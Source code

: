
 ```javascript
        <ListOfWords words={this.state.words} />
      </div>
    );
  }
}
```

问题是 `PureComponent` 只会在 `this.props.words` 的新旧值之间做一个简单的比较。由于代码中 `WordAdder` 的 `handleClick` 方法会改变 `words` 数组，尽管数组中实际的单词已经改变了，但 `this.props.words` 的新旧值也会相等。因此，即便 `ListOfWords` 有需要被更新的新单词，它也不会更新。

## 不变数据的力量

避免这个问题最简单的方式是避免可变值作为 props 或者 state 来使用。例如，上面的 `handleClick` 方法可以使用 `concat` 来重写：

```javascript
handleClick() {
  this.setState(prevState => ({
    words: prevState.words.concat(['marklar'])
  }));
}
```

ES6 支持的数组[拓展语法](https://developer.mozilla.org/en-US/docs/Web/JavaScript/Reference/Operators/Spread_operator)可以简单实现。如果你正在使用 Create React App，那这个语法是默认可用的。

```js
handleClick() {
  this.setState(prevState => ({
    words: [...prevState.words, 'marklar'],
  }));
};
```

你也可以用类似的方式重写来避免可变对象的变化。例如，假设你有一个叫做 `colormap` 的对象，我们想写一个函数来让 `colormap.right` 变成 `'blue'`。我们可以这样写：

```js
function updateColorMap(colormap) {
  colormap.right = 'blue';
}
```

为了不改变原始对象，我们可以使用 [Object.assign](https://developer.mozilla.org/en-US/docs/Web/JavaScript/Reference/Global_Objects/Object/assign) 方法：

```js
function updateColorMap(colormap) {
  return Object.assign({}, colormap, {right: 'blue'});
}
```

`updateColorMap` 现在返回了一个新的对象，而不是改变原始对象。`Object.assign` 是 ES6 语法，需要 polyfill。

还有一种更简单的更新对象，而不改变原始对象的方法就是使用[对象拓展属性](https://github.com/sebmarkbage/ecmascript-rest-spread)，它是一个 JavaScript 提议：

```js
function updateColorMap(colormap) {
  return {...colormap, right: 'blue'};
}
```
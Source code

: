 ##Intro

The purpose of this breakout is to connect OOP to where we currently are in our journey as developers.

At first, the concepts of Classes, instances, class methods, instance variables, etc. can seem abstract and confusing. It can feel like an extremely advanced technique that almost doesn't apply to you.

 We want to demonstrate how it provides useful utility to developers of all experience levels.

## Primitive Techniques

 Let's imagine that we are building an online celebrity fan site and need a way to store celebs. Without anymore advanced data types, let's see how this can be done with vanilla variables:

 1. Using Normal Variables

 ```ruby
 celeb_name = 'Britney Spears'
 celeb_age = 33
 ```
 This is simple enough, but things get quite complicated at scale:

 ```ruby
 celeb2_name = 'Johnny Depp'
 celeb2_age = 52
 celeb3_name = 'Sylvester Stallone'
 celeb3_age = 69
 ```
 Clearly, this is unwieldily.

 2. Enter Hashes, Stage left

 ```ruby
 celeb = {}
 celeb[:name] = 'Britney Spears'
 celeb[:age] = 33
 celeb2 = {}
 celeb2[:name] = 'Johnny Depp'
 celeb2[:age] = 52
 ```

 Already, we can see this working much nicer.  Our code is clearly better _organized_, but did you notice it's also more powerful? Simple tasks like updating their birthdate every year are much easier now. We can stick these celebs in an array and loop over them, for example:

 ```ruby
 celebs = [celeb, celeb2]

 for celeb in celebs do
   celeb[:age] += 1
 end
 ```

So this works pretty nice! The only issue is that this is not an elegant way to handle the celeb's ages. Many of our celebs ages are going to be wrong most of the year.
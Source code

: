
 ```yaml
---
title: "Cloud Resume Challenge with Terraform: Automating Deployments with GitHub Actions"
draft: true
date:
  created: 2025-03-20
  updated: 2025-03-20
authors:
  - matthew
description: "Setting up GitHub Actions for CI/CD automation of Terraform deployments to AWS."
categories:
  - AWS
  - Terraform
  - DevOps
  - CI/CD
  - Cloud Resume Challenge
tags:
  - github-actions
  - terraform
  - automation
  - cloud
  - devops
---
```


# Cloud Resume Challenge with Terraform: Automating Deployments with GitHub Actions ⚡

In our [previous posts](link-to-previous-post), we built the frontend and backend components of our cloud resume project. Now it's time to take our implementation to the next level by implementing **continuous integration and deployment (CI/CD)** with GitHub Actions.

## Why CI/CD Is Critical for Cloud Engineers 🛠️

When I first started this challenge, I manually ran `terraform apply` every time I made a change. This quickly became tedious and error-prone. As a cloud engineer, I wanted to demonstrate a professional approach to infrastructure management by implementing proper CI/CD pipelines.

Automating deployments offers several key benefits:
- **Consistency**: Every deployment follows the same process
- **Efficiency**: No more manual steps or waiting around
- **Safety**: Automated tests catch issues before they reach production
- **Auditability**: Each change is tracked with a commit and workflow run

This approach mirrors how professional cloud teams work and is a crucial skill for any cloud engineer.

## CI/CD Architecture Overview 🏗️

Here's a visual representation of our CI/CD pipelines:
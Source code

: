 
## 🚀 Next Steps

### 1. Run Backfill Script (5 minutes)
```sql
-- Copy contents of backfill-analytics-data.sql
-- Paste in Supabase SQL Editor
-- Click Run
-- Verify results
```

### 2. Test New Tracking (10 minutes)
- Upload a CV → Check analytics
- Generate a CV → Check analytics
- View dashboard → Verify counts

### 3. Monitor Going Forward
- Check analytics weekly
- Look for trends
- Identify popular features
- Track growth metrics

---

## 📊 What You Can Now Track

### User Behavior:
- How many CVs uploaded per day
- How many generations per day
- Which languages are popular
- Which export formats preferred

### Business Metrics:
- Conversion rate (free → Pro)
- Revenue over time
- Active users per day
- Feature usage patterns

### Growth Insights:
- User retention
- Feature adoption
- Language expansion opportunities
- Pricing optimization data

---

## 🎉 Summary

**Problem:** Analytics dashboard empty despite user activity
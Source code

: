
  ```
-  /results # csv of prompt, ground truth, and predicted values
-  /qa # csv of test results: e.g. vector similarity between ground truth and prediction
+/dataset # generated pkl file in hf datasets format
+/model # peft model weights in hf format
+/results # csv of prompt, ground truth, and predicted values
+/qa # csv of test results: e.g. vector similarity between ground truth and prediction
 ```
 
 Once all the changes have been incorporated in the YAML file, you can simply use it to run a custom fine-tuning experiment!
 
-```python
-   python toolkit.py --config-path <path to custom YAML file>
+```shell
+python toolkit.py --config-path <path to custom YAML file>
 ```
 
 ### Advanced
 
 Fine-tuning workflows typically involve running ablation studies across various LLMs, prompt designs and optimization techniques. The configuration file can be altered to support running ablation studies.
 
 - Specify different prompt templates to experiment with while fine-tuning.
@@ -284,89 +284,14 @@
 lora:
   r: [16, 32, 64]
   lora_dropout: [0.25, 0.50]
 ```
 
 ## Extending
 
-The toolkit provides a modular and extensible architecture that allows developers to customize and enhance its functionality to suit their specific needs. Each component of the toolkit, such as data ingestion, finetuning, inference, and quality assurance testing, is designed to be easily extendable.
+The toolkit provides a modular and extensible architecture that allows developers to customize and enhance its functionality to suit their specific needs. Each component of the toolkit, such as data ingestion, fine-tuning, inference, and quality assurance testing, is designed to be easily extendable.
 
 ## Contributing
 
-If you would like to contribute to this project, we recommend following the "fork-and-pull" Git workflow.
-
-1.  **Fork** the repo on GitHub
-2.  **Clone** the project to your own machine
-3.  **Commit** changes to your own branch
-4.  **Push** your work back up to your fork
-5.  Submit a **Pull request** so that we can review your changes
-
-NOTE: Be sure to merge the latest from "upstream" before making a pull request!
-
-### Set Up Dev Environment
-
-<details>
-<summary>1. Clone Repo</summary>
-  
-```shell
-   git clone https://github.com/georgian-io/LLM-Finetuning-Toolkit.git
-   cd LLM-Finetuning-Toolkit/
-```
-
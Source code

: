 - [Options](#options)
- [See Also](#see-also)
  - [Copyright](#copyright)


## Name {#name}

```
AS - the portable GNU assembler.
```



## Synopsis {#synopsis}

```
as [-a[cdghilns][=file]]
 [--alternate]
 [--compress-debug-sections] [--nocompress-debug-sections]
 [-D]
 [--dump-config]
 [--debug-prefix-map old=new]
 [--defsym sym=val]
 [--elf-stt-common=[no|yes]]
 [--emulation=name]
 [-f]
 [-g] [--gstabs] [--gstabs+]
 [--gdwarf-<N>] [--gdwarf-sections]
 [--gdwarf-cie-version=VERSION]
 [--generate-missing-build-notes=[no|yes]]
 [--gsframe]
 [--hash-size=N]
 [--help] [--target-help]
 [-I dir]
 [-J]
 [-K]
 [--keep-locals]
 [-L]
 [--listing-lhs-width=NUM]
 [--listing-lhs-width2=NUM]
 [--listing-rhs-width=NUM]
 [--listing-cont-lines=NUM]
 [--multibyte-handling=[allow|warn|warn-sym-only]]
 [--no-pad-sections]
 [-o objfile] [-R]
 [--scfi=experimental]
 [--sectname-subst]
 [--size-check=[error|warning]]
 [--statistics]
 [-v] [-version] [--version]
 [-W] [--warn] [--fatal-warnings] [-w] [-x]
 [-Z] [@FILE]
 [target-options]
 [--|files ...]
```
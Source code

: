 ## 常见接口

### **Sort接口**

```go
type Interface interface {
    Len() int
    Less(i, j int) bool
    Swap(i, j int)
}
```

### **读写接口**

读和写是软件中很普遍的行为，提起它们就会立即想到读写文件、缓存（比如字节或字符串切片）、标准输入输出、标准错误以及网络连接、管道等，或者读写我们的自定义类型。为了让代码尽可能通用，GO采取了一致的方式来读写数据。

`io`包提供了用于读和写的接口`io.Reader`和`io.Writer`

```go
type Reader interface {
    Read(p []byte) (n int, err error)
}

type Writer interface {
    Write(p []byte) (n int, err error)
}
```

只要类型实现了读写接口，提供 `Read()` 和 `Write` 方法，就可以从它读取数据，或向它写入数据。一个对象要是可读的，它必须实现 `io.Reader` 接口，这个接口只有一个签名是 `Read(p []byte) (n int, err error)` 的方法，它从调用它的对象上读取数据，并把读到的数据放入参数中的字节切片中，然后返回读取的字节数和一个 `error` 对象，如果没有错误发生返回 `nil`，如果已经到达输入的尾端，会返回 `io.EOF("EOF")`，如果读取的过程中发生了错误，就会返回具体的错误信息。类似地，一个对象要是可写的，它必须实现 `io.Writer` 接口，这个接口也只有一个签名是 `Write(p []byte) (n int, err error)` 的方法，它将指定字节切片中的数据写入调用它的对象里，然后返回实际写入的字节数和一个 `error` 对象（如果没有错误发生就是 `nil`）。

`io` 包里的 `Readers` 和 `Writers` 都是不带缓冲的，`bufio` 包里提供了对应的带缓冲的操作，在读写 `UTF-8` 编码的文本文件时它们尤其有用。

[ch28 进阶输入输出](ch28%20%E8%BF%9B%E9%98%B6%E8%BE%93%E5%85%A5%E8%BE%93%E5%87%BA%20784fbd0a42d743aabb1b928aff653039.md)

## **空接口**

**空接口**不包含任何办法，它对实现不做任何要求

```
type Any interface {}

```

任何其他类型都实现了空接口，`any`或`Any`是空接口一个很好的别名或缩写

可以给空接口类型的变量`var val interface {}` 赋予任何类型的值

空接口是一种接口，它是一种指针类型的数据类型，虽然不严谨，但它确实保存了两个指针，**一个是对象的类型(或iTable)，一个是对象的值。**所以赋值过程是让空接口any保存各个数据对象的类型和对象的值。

================================

Directions for this task = Within the lines above, find those holding the word "popular" and copy them.

Expected answer =
- Identify popular features
- Which languages are popular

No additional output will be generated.